なんとなく、こんな雰囲気になることは予想がついていた。私の両手を固定させる目蔵君の瞳にはもう我慢の限界だ、と書かれていた。

そもそも一人暮らしをしている目蔵君の家に「泊まりに来ないか」と言われて来た時点でもうOKサインをだしているようなものだとは自分でもわかっている。付き合って半年。デートもした。手もつないだ。キスもした。家で二人きりでお泊り。私だって分かっているよ。でも、

「すみません、今日女の子の日なんです」

布団に私を縫い付ける目蔵君にそう告げればピクリと彼の顔が強張った。嘘だけど、紳士的な彼は大体何かしらの理由を言えば解放してくれる。私もしたくないわけじゃない、でも初めてだから怖いし、なにより幻滅されたくなかった。

「今日は寝るだけにしよ?」と追い打ちをかける。
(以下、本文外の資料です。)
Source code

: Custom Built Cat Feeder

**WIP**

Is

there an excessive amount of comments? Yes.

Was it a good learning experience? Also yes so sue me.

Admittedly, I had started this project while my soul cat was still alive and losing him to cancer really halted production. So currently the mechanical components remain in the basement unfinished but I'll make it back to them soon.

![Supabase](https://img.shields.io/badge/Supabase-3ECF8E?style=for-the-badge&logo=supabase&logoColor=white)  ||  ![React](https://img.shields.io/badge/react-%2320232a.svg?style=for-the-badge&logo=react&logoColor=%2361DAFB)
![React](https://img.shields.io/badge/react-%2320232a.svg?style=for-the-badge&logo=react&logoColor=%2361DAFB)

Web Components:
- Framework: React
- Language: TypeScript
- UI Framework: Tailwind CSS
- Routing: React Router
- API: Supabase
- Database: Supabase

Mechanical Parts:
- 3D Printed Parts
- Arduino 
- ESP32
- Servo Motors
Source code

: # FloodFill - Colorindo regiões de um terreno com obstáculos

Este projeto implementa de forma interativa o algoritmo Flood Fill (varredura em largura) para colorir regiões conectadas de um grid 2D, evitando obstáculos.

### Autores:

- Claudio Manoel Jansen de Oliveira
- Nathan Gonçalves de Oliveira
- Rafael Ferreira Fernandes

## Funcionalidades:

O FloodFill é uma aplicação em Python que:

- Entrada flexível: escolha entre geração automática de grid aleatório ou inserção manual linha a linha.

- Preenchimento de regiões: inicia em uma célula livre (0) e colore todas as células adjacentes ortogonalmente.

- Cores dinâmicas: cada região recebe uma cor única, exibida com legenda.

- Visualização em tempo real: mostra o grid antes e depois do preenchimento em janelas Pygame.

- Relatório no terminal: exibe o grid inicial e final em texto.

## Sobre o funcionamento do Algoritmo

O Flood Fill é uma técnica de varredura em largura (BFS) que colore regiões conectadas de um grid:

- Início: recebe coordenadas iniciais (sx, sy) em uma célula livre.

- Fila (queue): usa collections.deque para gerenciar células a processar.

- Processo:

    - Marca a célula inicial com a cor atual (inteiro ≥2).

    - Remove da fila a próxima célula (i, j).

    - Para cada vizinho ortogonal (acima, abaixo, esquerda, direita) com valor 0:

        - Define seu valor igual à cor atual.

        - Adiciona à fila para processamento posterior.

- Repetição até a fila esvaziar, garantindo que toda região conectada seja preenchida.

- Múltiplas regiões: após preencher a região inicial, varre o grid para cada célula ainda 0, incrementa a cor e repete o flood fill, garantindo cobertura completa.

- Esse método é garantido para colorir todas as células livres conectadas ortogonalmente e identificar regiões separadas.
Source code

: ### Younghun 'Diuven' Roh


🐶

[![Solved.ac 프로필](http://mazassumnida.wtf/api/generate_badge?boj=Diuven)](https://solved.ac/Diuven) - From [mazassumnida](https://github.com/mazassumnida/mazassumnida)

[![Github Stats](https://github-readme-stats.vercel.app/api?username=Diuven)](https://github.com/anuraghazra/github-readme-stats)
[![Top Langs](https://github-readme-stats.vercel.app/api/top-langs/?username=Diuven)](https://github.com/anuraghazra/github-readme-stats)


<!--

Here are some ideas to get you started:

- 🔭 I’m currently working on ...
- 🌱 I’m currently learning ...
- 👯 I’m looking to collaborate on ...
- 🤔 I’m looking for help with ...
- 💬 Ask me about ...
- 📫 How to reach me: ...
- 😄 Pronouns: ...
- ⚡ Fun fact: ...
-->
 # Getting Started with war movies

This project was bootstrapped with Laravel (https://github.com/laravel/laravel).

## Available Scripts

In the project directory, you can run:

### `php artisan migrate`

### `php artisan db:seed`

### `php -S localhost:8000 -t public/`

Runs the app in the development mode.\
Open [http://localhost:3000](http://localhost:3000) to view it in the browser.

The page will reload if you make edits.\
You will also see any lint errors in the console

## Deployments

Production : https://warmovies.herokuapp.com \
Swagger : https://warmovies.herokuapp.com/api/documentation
正確に言うなら今日”も”なのだが。それでも何故か今日は彼は上から退かなかった。「目蔵君?」と声をかければ「本当に、」と小さな声で言った。

「ん?」
「本当に、生理なのか?」
「え、あ、うん」
「それ、二週間前にも聞いたぞ」
「…そうだっけ?」

あー、そういえば前回もこの理由使った気がするようなしないような。あはは、と乾いた笑みを浮かべて目蔵君を見上げれば「いい加減あきらめたらどうだ」と言った。

「そんなに嫌か」
「嫌じゃない!けど、…その、」
「なんだ」
「恥ずかしいじゃん?」
「…明りは落とす」
「それだけじゃなくて、あー、」
初めてなんです、って言ってしまおうか。いやでも、なんて考えているうちに触手のうちの一つが私の服に入ってきた。
「ま、待って!」
「冗談、もう散々待ってやっただろう」

ギラリと獣の目をした瞳はもう私には抑えられなかった。せめて明りはちゃんと落としてよね…。